Penulis: Irma Gustiana Andriani, M.Psi, Psi

Setiap keluarga memiliki cara mengasuh dan gaya yang berbeda dalam mendidik anak-anaknya. Setiap pendekatan pengasuhan yang dilakukan orangtua, akan berdampak bagi tumbuh kembang anak. Playful parenting adalah istilah pengasuhan yang diinisiasi oleh seorang psikolog dan penulis buku yang bernama Lawrence J. Cohen. Ia mendefinisikan playful parenting sebagai suatu konsep mengasuh dimana orangtua terlibat langsung dalam kegiatan bermain anak, fokus pada hubungan yang terjalin selama kegiatan bermain dan anak yang memimpin permainan.

Mengapa playful parenting disarankan?

Bermain adalah dunia anak. Dengan bermain anak mendapatkan kesempatan untuk mengeksplorasi lingkungan, sehingga ada proses belajar yang dialami oleh anak. Bermain juga dapat mengurangi ketegangan anak, mendorong munculnya hormone rasa senang sehingga anak dapat terbebas dari permasalahan sosial emosional. Selain bermain bersama orangtua juga akan melekatkan hubungan anak dan orangtunya. Kedekatan emosi yang terjalin, nantinya akan membuat anak merasa yakin dengan dirinya karena merasa ada yang selalu memberikan dukungan. Fakta tentang bermain juga berhubungan dengan proses pemulihan permasalahan psikologis seperti trauma, kecemasan, psikosomatis, gangguan konsentrasi, hubungan dengan teman sebaya dan lain sebagainya.

Bagaimana menjadi orangtua yang playful?

  1. Memahami dunia anak
    Orangtua yang playful memahami, bahwa dunia anak adalah dunia bermain. Orangtua paham bahwa tugas dan pekerjaan utama anak dimasa kanak-kanak mengeksplorasi dunianya dengan aktivitas bermain.

  2. Berikan kesempatan anak yang memimpin permainan
    Dalam aktivitas bermain, usahakan anak terlibat aktif dan senantiasa memimpin permainan. Bukan sebaliknya selalu diarahkan atau dipaksa oleh orangtua memainkan suatu alat permainan. Jika dalam aktivitas bermain anak merasa ada keharusan atau keterpaksaan serta ada tuntutan berlebihan, tentu anak merasa tidak bebas berekspresi atau menjelajah lingkungan. Orangtua playful menyadari hal ini, mau terlibat dalam aktivitas anak saat main tetapi sekaligus mengawasi anak.

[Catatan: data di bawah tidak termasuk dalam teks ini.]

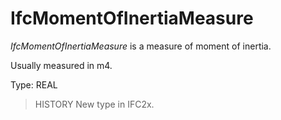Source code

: # IfcMomentOfInertiaMeasure

_IfcMomentOfInertiaMeasure_ is a measure of moment of inertia.
<!-- end of short definition -->


Usually measured in m4.

Type: REAL

> HISTORY New type in IFC2x.
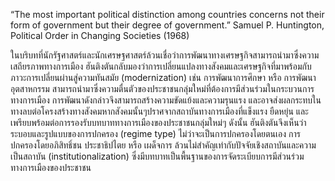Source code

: “The most important political distinction among countries concerns not their form of government but their degree of government.” Samuel P. Huntington, Political Order in Changing Societies (1968)

ในบริบทที่นักรัฐศาสตร์และนักเศรษฐศาสตร์ล้วนเชื่อว่าการพัฒนาทางเศรษฐกิจสามารถนำมาซึ่งความเสถียรภาพทางการเมือง ฮันติงตันกลับมองว่าการเปลี่ยนแปลงทางสังคมและเศรษฐกิจที่มาพร้อมกับภาวะการเปลี่ยนผ่านสู่ความทันสมัย (modernization) เช่น การพัฒนาการศึกษา หรือ การพัฒนาอุตสาหกรรม สามารถนำมาซึ่งความตื่นตัวของประชาชนกลุ่มใหม่ที่ต้องการมีส่วนร่วมในกระบวนการทางการเมือง  การพัฒนาดังกล่าวจึงสามารถสร้างความขัดแย้งและความรุนแรง และอาจส่งผลกระทบในทางลบต่อโครงสร้างทางสังคมหากสังคมนั้นๆปราศจากสถาบันทางการเมืองที่แข็งแรง ยืดหยุ่น และเพรียบพร้อมต่อการรองรับบทบาททางการเมืองของประชาชนกลุ่มใหม่ๆ  ดังนั้น ฮันติงตันจึงเห็นว่าระบอบและรูปแบบของการปกครอง (regime type) ไม่ว่าจะเป็นการปกครองโดยตนเอง การปกครองโดยอภิสิทธิ์ชน ประชาธิปไตย หรือ เผด็จการ ล้วนไม่สำคัญเท่ากับปัจจัยเชิงสถาบันและความเป็นสถาบัน (institutionalization) ซึ่งมีบทบาทเป็นพื้นฐานของการจัดระเบียบการมีส่วนร่วมทางการเมืองของประชาชน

  3. Paham akan kebutuhan anak
    Orangtua yang playful, paham akan kebutuhan anaknya. Ia mampu mendeteksi keadaan anak baik secara fisik dan psikologis. Ketika anak dalam keadaan kurang nyaman, orangtua playful akan memberikan atensi dan perhatian pada anak serta memberikan penguatan pada anak. Kebutuhan akan kesempatan bermain juga menjadi perhatian playful parent, sehingga ketika ia paham anak sedang kurang nyaman maka interaksi bermain menjadi sarana yang dimanfaatkan untuk melepaskan ketidaknyamannya tersebut.

  4. Melihat hal positif pada anak
    Orangtua yang playful mampu untuk melihat hal-hal positif dalam diri anak. Ia memanfaatkan sisi positif anak untuk mendorong munculnya perilaku baik lainnya. Orangtua playful sebisa mungkin menghindari hukuman, sebaliknya melakukan pendekatan dengan memberikan pilihan konsekuensi yang disepakati bersama anak.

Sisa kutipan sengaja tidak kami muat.